Data Incubator FAQ

  1. Using Data Science /
  2. Data Science Incubator /
  3. Data Incubator FAQ

What is a Data Science Incubator?

The Data Science Incubator is a program that brings together data science experts with domain experts throughout the campus. The goal is to advance science by solving problems related to data scale, data visualization, machine learning, etc. The incubator works on the principle of direct collaboration. Each project has a project lead who works with the incubator staff the equivalent of two days per week.

Who is this for? Can I apply if I am a: professor, grad student, post-doc, undergrad, etc.?

Anyone is welcome to apply.
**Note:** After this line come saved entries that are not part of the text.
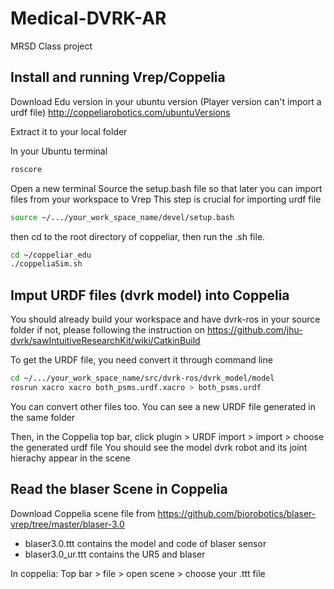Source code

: # Medical-DVRK-AR
MRSD Class project

## Install and running Vrep/Coppelia
Download Edu version in your ubuntu version (Player version can't import a urdf file)
http://coppeliarobotics.com/ubuntuVersions

Extract it to your local folder

In your Ubuntu terminal
```sh
roscore
```

Open a new terminal
Source the setup.bash file so that later you can import files from your workspace to Vrep
This step is crucial for importing urdf file 
```sh
source ~/.../your_work_space_name/devel/setup.bash
```
then cd to the root directory of coppeliar, then run the .sh file. 
```sh
cd ~/coppeliar_edu
./coppeliaSim.sh
```


## Imput URDF files (dvrk model) into Coppelia
You should already build your workspace and have dvrk-ros in your source folder
if not, please following the instruction on
https://github.com/jhu-dvrk/sawIntuitiveResearchKit/wiki/CatkinBuild

To get the URDF file, you need convert it through command line
```sh
cd ~/.../your_work_space_name/src/dvrk-ros/dvrk_model/model
rosrun xacro xacro both_psms.urdf.xacro > both_psms.urdf
```
You can convert other files too. You can see a new URDF file generated in the same folder

Then, in the Coppelia top bar, click 
plugin > URDF import > import > choose the generated urdf file
You should see the model dvrk robot and its joint hierachy appear in the scene



## Read the blaser Scene in Coppelia
Download Coppelia scene file from
https://github.com/biorobotics/blaser-vrep/tree/master/blaser-3.0
- blaser3.0.ttt	contains the model and code of blaser sensor
- blaser3.0_ur.ttt contains the UR5 and blaser

In coppelia:
Top bar > file > open scene > choose your .ttt file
We simply require that each project has a project lead who is willing to spend the equivalent of 16 hours per week working on their project with the incubator staff.

How long does an incubator project last?

Our initial plan is to schedule incubator projects on winter quarter boundaries. See our main incubator page for the current schedule.

Does my data need to be ‘clean’ before submitting a proposal?

Not necessarily. We frequently find that data preparation tasks take an inordinate amount of project resources. We are interested in exploring solutions to these problems that allow researchers to focus on “doing science” instead of munging around with data formats. It is helpful to have the data “in hand” or easily accessible before starting a project.

I’ve heard that I need to move my work to the ‘cloud.’ Can you help with this?

Yes. We have extensive expertise with moving code and data to cloud infrastructures such Amazon Web Services, Microsoft Azure, and the Google Cloud Platform. A reasonable incubator project would be to move an existing workflow to the cloud in a cost-effective manner.

Is there a way to get informal help before submitting an incubator proposal?

We are currently holding office hours online. Please see our Office Hours page for more information.

I work with sensitive data. Can I still work with the incubator staff?

Yes. Our preference is to publish our code and data to the web, as this promotes transparency and reproducibility. That said, we understand that not all data sets are suitable for publication. We are flexible.